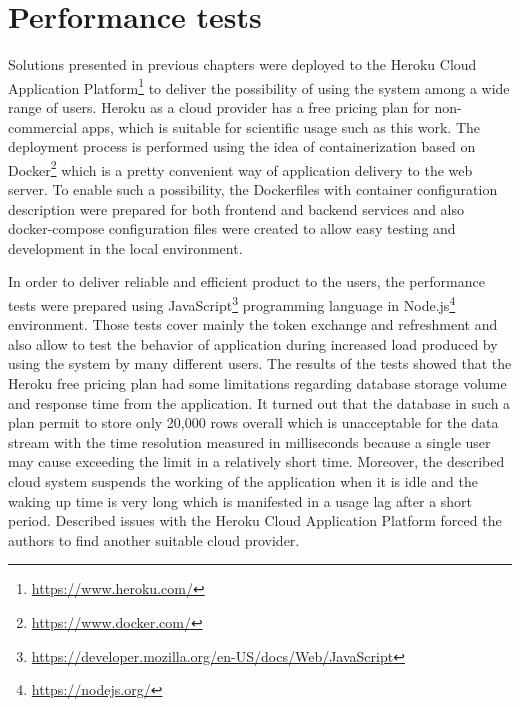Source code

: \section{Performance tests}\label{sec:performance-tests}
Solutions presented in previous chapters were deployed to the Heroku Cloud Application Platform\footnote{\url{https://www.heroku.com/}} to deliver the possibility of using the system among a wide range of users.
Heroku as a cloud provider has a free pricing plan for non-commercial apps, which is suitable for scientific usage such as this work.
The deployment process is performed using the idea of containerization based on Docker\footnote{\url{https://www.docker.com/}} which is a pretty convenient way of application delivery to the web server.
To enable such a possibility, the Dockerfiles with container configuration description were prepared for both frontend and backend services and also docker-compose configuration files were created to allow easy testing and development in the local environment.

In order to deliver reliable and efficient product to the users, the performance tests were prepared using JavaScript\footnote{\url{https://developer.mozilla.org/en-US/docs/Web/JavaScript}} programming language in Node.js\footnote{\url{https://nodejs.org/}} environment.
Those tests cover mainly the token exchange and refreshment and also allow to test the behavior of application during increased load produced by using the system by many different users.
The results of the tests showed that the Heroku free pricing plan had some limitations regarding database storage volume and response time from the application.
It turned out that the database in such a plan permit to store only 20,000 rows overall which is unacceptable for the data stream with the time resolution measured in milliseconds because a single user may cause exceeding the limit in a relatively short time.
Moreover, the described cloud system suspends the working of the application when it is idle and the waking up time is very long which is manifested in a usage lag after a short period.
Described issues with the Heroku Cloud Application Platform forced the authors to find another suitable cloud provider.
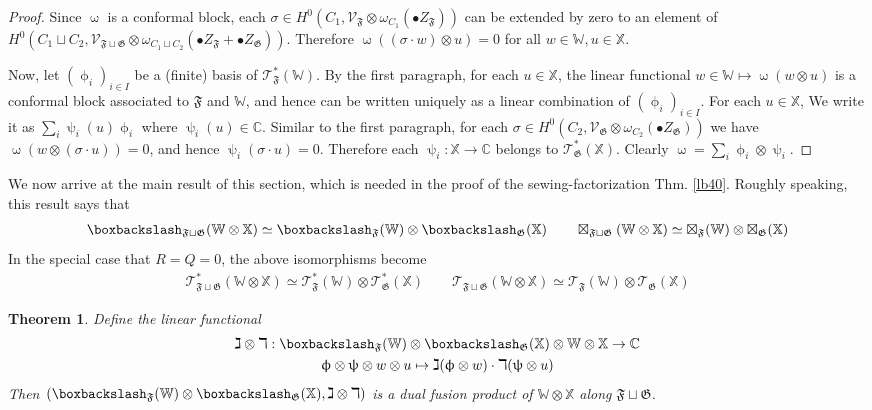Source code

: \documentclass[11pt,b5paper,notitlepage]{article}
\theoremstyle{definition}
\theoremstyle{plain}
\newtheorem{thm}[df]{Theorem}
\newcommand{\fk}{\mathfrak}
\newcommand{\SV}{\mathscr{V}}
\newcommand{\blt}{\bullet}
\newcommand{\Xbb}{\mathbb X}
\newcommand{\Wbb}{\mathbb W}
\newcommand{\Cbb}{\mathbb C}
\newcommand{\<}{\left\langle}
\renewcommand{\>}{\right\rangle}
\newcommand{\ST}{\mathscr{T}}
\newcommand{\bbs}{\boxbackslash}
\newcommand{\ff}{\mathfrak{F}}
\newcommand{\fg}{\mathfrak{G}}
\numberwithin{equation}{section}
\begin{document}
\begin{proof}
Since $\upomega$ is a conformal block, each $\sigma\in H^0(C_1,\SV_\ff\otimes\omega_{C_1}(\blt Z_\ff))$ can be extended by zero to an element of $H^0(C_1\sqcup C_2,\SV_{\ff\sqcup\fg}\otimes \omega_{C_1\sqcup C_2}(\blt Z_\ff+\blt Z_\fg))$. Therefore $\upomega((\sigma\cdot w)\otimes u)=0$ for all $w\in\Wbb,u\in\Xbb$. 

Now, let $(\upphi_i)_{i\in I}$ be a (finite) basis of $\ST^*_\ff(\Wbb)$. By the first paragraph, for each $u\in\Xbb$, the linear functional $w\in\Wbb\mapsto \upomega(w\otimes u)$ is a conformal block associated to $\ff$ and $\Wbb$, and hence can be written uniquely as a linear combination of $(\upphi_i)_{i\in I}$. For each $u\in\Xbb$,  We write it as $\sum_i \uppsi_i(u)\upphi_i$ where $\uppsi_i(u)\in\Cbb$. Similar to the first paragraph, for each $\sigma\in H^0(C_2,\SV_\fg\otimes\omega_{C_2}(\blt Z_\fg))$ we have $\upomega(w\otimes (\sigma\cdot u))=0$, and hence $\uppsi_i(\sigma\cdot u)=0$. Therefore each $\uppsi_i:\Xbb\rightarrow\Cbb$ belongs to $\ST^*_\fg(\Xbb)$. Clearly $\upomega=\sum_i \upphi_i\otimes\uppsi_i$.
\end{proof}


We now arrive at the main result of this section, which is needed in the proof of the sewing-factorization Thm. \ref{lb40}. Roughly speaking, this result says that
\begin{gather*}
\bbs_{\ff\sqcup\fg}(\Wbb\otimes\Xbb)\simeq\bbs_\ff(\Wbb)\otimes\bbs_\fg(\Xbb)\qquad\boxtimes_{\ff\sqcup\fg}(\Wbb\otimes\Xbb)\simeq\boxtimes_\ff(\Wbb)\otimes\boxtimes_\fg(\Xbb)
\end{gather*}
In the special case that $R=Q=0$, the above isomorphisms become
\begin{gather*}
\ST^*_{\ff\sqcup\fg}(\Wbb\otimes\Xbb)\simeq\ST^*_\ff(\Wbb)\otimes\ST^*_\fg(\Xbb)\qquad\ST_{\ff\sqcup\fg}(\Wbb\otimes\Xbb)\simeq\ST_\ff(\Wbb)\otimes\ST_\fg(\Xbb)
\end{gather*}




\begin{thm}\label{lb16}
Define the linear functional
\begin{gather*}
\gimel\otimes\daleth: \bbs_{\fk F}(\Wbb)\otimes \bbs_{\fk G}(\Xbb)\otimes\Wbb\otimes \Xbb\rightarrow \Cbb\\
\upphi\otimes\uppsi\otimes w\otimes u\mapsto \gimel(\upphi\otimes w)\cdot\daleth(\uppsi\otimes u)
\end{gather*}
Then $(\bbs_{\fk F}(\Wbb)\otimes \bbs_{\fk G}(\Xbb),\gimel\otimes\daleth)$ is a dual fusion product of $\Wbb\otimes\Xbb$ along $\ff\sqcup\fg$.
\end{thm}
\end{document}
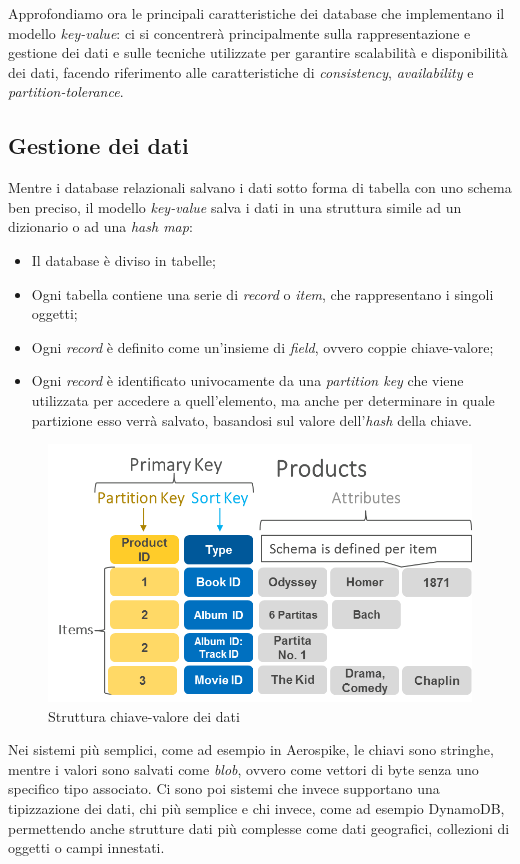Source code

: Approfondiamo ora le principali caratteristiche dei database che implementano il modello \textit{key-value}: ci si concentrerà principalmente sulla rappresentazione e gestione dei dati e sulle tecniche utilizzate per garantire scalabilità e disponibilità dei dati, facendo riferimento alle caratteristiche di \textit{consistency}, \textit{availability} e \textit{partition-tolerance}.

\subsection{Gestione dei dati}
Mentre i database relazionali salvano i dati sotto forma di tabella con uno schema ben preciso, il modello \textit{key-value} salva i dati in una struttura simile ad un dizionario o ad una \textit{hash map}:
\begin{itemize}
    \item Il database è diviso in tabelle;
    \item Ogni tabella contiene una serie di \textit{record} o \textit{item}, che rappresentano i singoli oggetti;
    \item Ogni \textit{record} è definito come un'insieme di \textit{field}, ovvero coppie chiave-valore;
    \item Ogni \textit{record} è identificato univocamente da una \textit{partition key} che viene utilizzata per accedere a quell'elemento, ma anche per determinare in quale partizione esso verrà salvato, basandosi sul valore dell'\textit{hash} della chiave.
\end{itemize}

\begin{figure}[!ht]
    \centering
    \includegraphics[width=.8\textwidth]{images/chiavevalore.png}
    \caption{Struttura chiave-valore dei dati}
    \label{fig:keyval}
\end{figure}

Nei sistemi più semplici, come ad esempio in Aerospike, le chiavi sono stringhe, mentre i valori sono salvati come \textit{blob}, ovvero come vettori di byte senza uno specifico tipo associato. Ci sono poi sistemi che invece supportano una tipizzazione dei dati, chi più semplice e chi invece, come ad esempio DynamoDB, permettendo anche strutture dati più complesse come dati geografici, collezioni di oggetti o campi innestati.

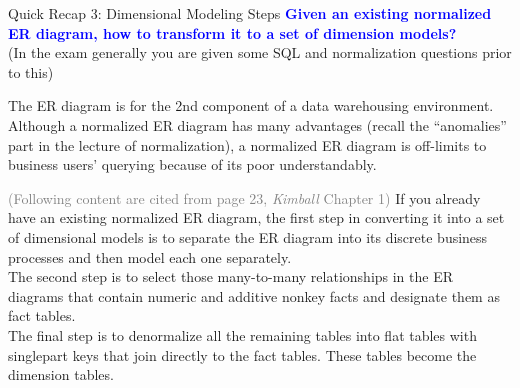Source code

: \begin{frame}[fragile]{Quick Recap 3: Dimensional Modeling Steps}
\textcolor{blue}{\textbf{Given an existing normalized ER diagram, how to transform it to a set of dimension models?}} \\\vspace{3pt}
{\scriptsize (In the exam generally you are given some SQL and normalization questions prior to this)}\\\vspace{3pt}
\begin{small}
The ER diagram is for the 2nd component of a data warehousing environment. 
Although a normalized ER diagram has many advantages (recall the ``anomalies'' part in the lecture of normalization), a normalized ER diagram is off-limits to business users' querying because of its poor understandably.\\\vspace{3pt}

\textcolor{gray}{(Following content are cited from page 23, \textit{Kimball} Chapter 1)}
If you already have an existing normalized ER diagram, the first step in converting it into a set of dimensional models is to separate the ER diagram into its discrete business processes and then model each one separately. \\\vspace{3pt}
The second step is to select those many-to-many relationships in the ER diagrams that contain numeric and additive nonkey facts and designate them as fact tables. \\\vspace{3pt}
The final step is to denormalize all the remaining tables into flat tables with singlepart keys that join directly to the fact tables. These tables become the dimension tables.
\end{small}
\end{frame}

····················

## Description of the task:
From the material above, copy exactly the lines between the line holding "The ER diagram is" and the line holding "The second step", inclusive, and only those.

## Your solution:
The ER diagram is for the 2nd component of a data warehousing environment. 
Although a normalized ER diagram has many advantages (recall the ``anomalies'' part in the lecture of normalization), a normalized ER diagram is off-limits to business users' querying because of its poor understandably.\\\vspace{3pt}

\textcolor{gray}{(Following content are cited from page 23, \textit{Kimball} Chapter 1)}
If you already have an existing normalized ER diagram, the first step in converting it into a set of dimensional models is to separate the ER diagram into its discrete business processes and then model each one separately. \\\vspace{3pt}
The second step is to select those many-to-many relationships in the ER diagrams that contain numeric and additive nonkey facts and designate them as fact tables. \\\vspace{3pt}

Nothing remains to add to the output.